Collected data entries
.....

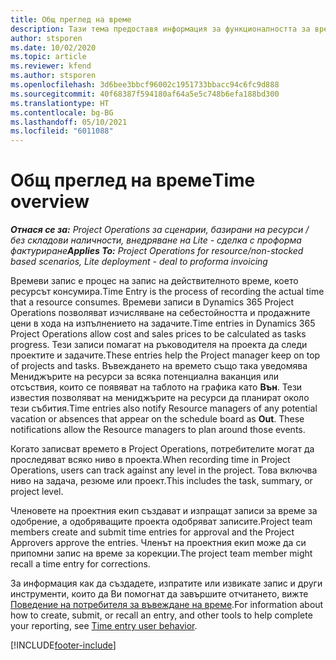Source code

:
 ```yaml
---
title: Общ преглед на време
description: Тази тема предоставя информация за функционалността за време в Dynamics 365 Project Operations.
author: stsporen
ms.date: 10/02/2020
ms.topic: article
ms.reviewer: kfend
ms.author: stsporen
ms.openlocfilehash: 3d6bee3bbcf96002c1951733bbacc94c6fc9d888
ms.sourcegitcommit: 40f68387f594180af64a5e5c748b6efa188bd300
ms.translationtype: HT
ms.contentlocale: bg-BG
ms.lasthandoff: 05/10/2021
ms.locfileid: "6011088"
---
```

# <a name="time-overview"></a><span data-ttu-id="9875c-103">Общ преглед на време</span><span class="sxs-lookup"><span data-stu-id="9875c-103">Time overview</span></span>

<span data-ttu-id="9875c-104">_**Отнася се за:** Project Operations за сценарии, базирани на ресурси / без складови наличности, внедряване на Lite - сделка с проформа фактуриране_</span><span class="sxs-lookup"><span data-stu-id="9875c-104">_**Applies To:** Project Operations for resource/non-stocked based scenarios, Lite deployment - deal to proforma invoicing_</span></span>

<span data-ttu-id="9875c-105">Времеви запис е процес на запис на действителното време, което ресурсът консумира.</span><span class="sxs-lookup"><span data-stu-id="9875c-105">Time Entry is the process of recording the actual time that a resource consumes.</span></span> <span data-ttu-id="9875c-106">Времеви записи в Dynamics 365 Project Operations позволяват изчисляване на себестойността и продажните цени в хода на изпълнението на задачите.</span><span class="sxs-lookup"><span data-stu-id="9875c-106">Time entries in Dynamics 365 Project Operations allow cost and sales prices to be calculated as tasks progress.</span></span> <span data-ttu-id="9875c-107">Тези записи помагат на ръководителя на проекта да следи проектите и задачите.</span><span class="sxs-lookup"><span data-stu-id="9875c-107">These entries help the Project manager keep on top of projects and tasks.</span></span> <span data-ttu-id="9875c-108">Въвеждането на времето също така уведомява Мениджърите на ресурси за всяка потенциална ваканция или отсъствия, които се появяват на таблото на графика като **Вън**. Тези известия позволяват на мениджърите на ресурси да планират около тези събития.</span><span class="sxs-lookup"><span data-stu-id="9875c-108">Time entries also notify Resource managers of any potential vacation or absences that appear on the schedule board as **Out**. These notifications allow the Resource managers to plan around those events.</span></span>

<span data-ttu-id="9875c-109">Когато записват времето в Project Operations, потребителите могат да проследяват всяко ниво в проекта.</span><span class="sxs-lookup"><span data-stu-id="9875c-109">When recording time in Project Operations, users can track against any level in the project.</span></span> <span data-ttu-id="9875c-110">Това включва ниво на задача, резюме или проект.</span><span class="sxs-lookup"><span data-stu-id="9875c-110">This includes the task, summary, or project level.</span></span>

<span data-ttu-id="9875c-111">Членовете на проектния екип създават и изпращат записи за време за одобрение, а одобряващите проекта одобряват записите.</span><span class="sxs-lookup"><span data-stu-id="9875c-111">Project team members create and submit time entries for approval and the Project Approvers approve the entries.</span></span> <span data-ttu-id="9875c-112">Членът на проектния екип може да си припомни запис на време за корекции.</span><span class="sxs-lookup"><span data-stu-id="9875c-112">The project team member might recall a time entry for corrections.</span></span>

<span data-ttu-id="9875c-113">За информация как да създадете, изпратите или извикате запис и други инструменти, които да Ви помогнат да завършите отчитането, вижте [Поведение на потребителя за въвеждане на време](ui-behavior-time.md).</span><span class="sxs-lookup"><span data-stu-id="9875c-113">For information about how to create, submit, or recall an entry, and other tools to help complete your reporting, see [Time entry user behavior](ui-behavior-time.md).</span></span>



[!INCLUDE[footer-include](../includes/footer-banner.md)]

.....

**HOW TO COMPLETE THIS TASK**
Each line from the start of the entries to the line holding "to proforma invoicing_</span></span>" is to be given again exactly, both ends included, and each picture is to be left out.

**YOUR RESPONSE**
Source code

:
 ```yaml
---
title: Общ преглед на време
description: Тази тема предоставя информация за функционалността за време в Dynamics 365 Project Operations.
author: stsporen
ms.date: 10/02/2020
ms.topic: article
ms.reviewer: kfend
ms.author: stsporen
ms.openlocfilehash: 3d6bee3bbcf96002c1951733bbacc94c6fc9d888
ms.sourcegitcommit: 40f68387f594180af64a5e5c748b6efa188bd300
ms.translationtype: HT
ms.contentlocale: bg-BG
ms.lasthandoff: 05/10/2021
ms.locfileid: "6011088"
---
```

# <a name="time-overview"></a><span data-ttu-id="9875c-103">Общ преглед на време</span><span class="sxs-lookup"><span data-stu-id="9875c-103">Time overview</span></span>

<span data-ttu-id="9875c-104">_**Отнася се за:** Project Operations за сценарии, базирани на ресурси / без складови наличности, внедряване на Lite - сделка с проформа фактуриране_</span><span class="sxs-lookup"><span data-stu-id="9875c-104">_**Applies To:** Project Operations for resource/non-stocked based scenarios, Lite deployment - deal to proforma invoicing_</span></span>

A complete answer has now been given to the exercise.